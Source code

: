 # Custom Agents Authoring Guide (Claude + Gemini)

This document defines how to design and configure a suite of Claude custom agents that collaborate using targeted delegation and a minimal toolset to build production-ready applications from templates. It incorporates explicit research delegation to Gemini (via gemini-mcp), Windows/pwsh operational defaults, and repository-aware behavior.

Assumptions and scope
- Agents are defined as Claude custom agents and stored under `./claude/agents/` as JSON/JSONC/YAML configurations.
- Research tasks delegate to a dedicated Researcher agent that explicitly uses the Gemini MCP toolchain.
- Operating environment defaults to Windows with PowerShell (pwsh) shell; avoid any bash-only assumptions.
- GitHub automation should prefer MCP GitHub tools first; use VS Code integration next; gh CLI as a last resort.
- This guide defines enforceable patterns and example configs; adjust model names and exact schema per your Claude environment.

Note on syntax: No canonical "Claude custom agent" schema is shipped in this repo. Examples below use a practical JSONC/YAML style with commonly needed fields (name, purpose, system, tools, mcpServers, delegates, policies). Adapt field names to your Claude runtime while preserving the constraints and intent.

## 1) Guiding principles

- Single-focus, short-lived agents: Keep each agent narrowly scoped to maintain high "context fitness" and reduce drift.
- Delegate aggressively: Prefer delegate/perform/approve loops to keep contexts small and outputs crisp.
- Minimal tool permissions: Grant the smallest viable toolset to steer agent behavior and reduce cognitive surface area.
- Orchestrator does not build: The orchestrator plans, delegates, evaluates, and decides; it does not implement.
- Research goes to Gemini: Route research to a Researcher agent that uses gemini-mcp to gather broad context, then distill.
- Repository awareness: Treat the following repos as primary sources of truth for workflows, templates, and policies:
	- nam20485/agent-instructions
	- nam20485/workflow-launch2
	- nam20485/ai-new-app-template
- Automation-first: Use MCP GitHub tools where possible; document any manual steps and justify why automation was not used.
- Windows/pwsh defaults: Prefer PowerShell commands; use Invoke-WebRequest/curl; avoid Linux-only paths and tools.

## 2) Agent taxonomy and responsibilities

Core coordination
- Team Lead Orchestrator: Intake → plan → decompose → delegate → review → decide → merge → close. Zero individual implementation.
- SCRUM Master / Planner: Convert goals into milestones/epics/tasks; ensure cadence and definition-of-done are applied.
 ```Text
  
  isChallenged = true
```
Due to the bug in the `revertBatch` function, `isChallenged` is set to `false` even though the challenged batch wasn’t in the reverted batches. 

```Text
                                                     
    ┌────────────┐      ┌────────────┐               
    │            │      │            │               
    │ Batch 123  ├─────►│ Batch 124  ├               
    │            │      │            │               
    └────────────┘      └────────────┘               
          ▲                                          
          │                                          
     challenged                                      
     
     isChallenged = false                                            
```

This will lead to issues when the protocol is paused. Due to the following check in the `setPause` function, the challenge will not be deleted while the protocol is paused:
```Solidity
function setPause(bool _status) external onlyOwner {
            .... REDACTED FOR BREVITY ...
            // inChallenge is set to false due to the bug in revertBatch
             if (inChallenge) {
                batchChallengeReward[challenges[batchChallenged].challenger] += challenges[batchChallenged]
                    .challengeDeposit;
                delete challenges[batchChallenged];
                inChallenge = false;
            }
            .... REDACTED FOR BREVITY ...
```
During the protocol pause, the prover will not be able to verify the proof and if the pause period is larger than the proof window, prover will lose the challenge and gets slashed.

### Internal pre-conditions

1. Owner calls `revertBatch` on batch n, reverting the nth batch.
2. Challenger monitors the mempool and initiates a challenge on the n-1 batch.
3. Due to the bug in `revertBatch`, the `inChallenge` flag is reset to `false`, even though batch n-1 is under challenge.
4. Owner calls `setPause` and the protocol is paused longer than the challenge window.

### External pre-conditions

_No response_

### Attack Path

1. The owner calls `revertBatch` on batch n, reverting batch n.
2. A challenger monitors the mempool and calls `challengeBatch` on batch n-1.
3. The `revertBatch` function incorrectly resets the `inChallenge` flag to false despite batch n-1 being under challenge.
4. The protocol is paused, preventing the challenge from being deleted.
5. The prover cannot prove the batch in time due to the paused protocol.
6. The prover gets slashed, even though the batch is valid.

____________

> _Task item_
Only the lines above from the line with "- GitHub automation" to the line with "- Automation-first: Use", those two lines included, should be reproduced exactly.

> _The answer_
- GitHub automation should prefer MCP GitHub tools first; use VS Code integration next; gh CLI as a last resort.
- This guide defines enforceable patterns and example configs; adjust model names and exact schema per your Claude environment.

Note on syntax: No canonical "Claude custom agent" schema is shipped in this repo. Examples below use a practical JSONC/YAML style with commonly needed fields (name, purpose, system, tools, mcpServers, delegates, policies). Adapt field names to your Claude runtime while preserving the constraints and intent.

## 1) Guiding principles

- Single-focus, short-lived agents: Keep each agent narrowly scoped to maintain high "context fitness" and reduce drift.
- Delegate aggressively: Prefer delegate/perform/approve loops to keep contexts small and outputs crisp.
- Minimal tool permissions: Grant the smallest viable toolset to steer agent behavior and reduce cognitive surface area.
- Orchestrator does not build: The orchestrator plans, delegates, evaluates, and decides; it does not implement.
- Research goes to Gemini: Route research to a Researcher agent that uses gemini-mcp to gather broad context, then distill.
- Repository awareness: Treat the following repos as primary sources of truth for workflows, templates, and policies:
	- nam20485/agent-instructions
	- nam20485/workflow-launch2
	- nam20485/ai-new-app-template
- Automation-first: Use MCP GitHub tools where possible; document any manual steps and justify why automation was not used.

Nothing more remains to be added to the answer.